L’Italia non rientra nei dati esposti, per due ordini di ragioni: oggi non esistono dati ufficiali a livello nazionale sui decessi in Rsa legati a Covid-19. L’unica fonte disponibile è una survey avviata e promossa tra le Rsa dall’Istituto superiore di sanità a partire dal 24 marzo 2020 (quasi due mesi dopo i primi casi registrati allo Spallanzani di Roma) con l’obiettivo di tracciare i decessi Covid-19 accertati e sospetti nelle strutture avvenuti tra febbraio e aprile. I risultati non vengono aggiornati dal 14 aprile. In secondo luogo, l’assenza di politiche di screening a tappeto nelle strutture, salvo un parziale cambio di rotta di alcune regioni (per esempio, Toscana, Emilia-Romagna e Liguria) da fine marzo, ha limitato fortemente l’emersione di casi.
L’indagine dell’Iss ha un tasso di risposta contenuto, tuttavia sembra confermare l’ipotesi che i decessi legati a Covid-19 nelle strutture siano ben superiori a quelli riportati nei bollettini ufficiali. Dai dati raccolti, riferiti al periodo 1° febbraio – 14 aprile, emerge un tasso di mortalità medio del 8,2 per cento tra i residenti delle strutture. Tra i 6.773 soggetti deceduti, solo 364 (il 5,3 per cento) erano risultati positivi al tampone per Covid-19 e 2.360 (il 34,8 per cento) avevano presentato sintomi simil-influenzali. In sintesi, il 40,2 per cento dei decessi (2.724/6.773) potrebbe essere riconducibile a Covid-19. Non sono tuttavia disponibili i dati per un confronto con gli stessi periodi degli anni precedenti.
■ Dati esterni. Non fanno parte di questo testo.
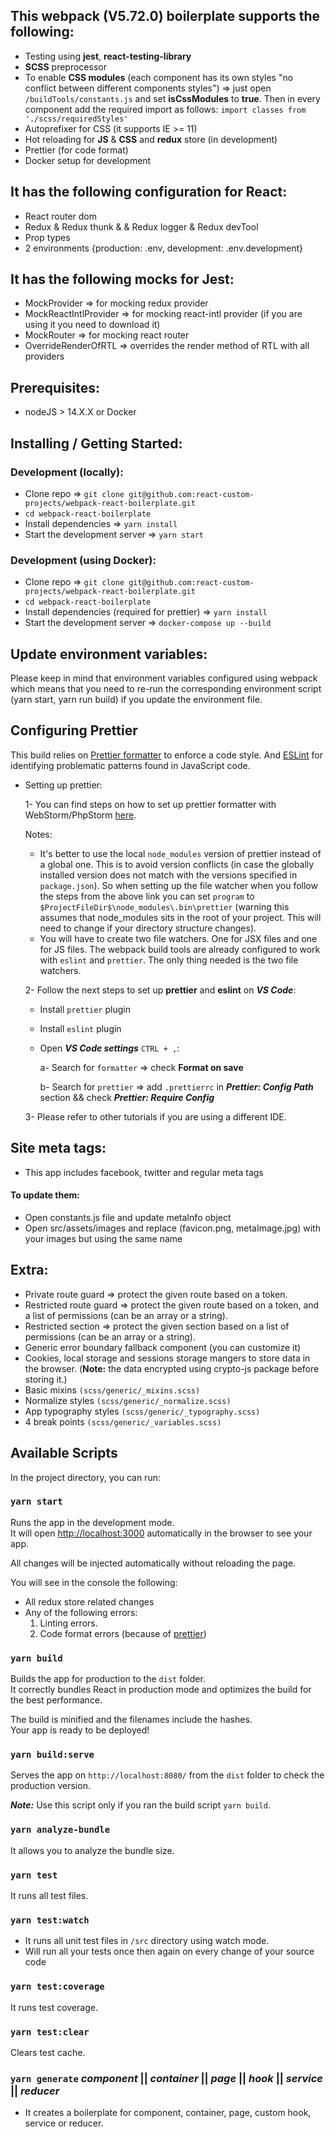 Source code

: ## This webpack (V5.72.0) boilerplate supports the following:

- Testing using **jest**, **react-testing-library**
- **SCSS** preprocessor
- To enable **CSS modules** (each component has its own styles "no conflict between different components styles") => just open `/buildTools/constants.js` and set **isCssModules** to **true**. Then in every component add the required import as follows: `import classes from './scss/requiredStyles'`
- Autoprefixer for CSS (it supports IE >= 11)
- Hot reloading for **JS** & **CSS** and **redux** store (in development)
- Prettier (for code format)
- Docker setup for development

## It has the following configuration for React:

- React router dom
- Redux & Redux thunk & & Redux logger & Redux devTool
- Prop types
- 2 environments {production: .env, development: .env.development}

## It has the following mocks for Jest:

- MockProvider => for mocking redux provider
- MockReactIntlProvider => for mocking react-intl provider (if you are using it you need to download it)
- MockRouter => for mocking react router
- OverrideRenderOfRTL => overrides the render method of RTL with all providers

## Prerequisites:

- nodeJS > 14.X.X or Docker

## Installing / Getting Started:

### Development (locally):

- Clone repo => `git clone git@github.com:react-custom-projects/webpack-react-boilerplate.git`
- `cd webpack-react-boilerplate`
- Install dependencies => `yarn install`
- Start the development server => `yarn start`

### Development (using Docker):

- Clone repo => `git clone git@github.com:react-custom-projects/webpack-react-boilerplate.git`
- `cd webpack-react-boilerplate`
- Install dependencies (required for prettier) => `yarn install`
- Start the development server => `docker-compose up --build`

## Update environment variables:

Please keep in mind that environment variables configured using webpack which means that you need to re-run the corresponding environment script (yarn start, yarn run build) if you update the environment file.

## Configuring Prettier

This build relies on [Prettier formatter](https://prettier.io/) to enforce a code style. And [ESLint](https://eslint.org/) for identifying problematic patterns found in JavaScript code.

- Setting up prettier:

  1- You can find steps on how to set up prettier formatter with WebStorm/PhpStorm [here](https://prettier.io/docs/en/webstorm.html#running-prettier-on-save-using-file-watcher).

  Notes:

  - It's better to use the local `node_modules` version of prettier instead of a global one. This is to avoid version conflicts (in case the globally installed version does not match with the versions specified in `package.json`). So when setting up the file watcher when you follow the steps from the above link you can set `program` to `$ProjectFileDir$\node_modules\.bin\prettier` (warning this assumes that node_modules sits in the root of your project. This will need to change if your directory structure changes).
  - You will have to create two file watchers. One for JSX files and one for JS files. The webpack build tools are already configured to work with `eslint` and `prettier`. The only thing needed is the two file watchers.

  2- Follow the next steps to set up **prettier** and **eslint** on **_VS Code_**:

  - Install `prettier` plugin

  - Install `eslint` plugin

  - Open **_VS Code settings_** `CTRL + ,`:

    a- Search for `formatter` => check **Format on save**

    b- Search for `prettier` => add `.prettierrc` in **_Prettier: Config Path_** section && check **_Prettier: Require Config_**

  3- Please refer to other tutorials if you are using a different IDE.

## Site meta tags:

- This app includes facebook, twitter and regular meta tags

#### To update them:

- Open constants.js file and update metaInfo object
- Open src/assets/images and replace (favicon.png, metaImage.jpg) with your images but using the same name

## Extra:

- Private route guard => protect the given route based on a token.
- Restricted route guard => protect the given route based on a token, and a list of permissions (can be an array or a string).
- Restricted section => protect the given section based on a list of permissions (can be an array or a string).
- Generic error boundary fallback component (you can customize it)
- Cookies, local storage and sessions storage mangers to store data in the browser. (**Note:** the data encrypted using crypto-js package before storing it.)
- Basic mixins `(scss/generic/_mixins.scss)`
- Normalize styles `(scss/generic/_normalize.scss)`
- App typography styles `(scss/generic/_typography.scss)`
- 4 break points `(scss/generic/_variables.scss)`

## Available Scripts

In the project directory, you can run:

### `yarn start`

Runs the app in the development mode.<br>
It will open [http://localhost:3000](http://localhost:3000) automatically in the browser to see your app.

All changes will be injected automatically without reloading the page.<br>

You will see in the console the following:

- All redux store related changes
- Any of the following errors:
  1. Linting errors.
  2. Code format errors (because of [prettier](https://prettier.io/))

### `yarn build`

Builds the app for production to the `dist` folder.<br>
It correctly bundles React in production mode and optimizes the build for the best performance.

The build is minified and the filenames include the hashes.<br>
Your app is ready to be deployed!

### `yarn build:serve`

Serves the app on `http://localhost:8080/` from the `dist` folder to check the production version.

**_Note:_** Use this script only if you ran the build script `yarn build`.

### `yarn analyze-bundle`

It allows you to analyze the bundle size.

### `yarn test`

It runs all test files.

### `yarn test:watch`

- It runs all unit test files in `/src` directory using watch mode.
- Will run all your tests once then again on every change of your source code

### `yarn test:coverage`

It runs test coverage.

### `yarn test:clear`

Clears test cache.

### `yarn generate` **_component_** || **_container_** || **_page_** || **_hook_** || **_service_** || **_reducer_**

- It creates a boilerplate for component, container, page, custom hook, service or reducer.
I dati pubblicati da Ats Milano (Agenzia tutela salute) sui decessi nelle Rsa del proprio territorio di competenza sono ancora più allarmanti: il 59,6 per cento dei morti del periodo 20 febbraio – 20 maggio risulta riconducibile al Covid (accertato o sospetto).
Un fenomeno enorme, ma non sappiamo ancora quanto
Con il passare delle settimane, le evidenze nazionali e internazionali consolidano la consapevolezza che gli anziani ospiti di Rsa sono particolarmente colpiti da forme acute di Covid-19 e che, di conseguenza, registrano alti tassi di mortalità. Allo stesso tempo, più fattori limitano la possibilità di fare confronti internazionali per valutare le diverse strategie di gestione del fenomeno, complice la scarsa precisione nella raccolta dati di molti paesi. L’Italia, se la si confronta con altri stati sulla disponibilità e affidabilità delle informazioni, appare comunque meno attrezzata: mancano dati ufficiali e sistematici sulla mortalità e sulla diffusione del contagio, partendo così da una posizione svantaggiata nell’impostare una fase di convivenza con il virus per le residenze per anziani.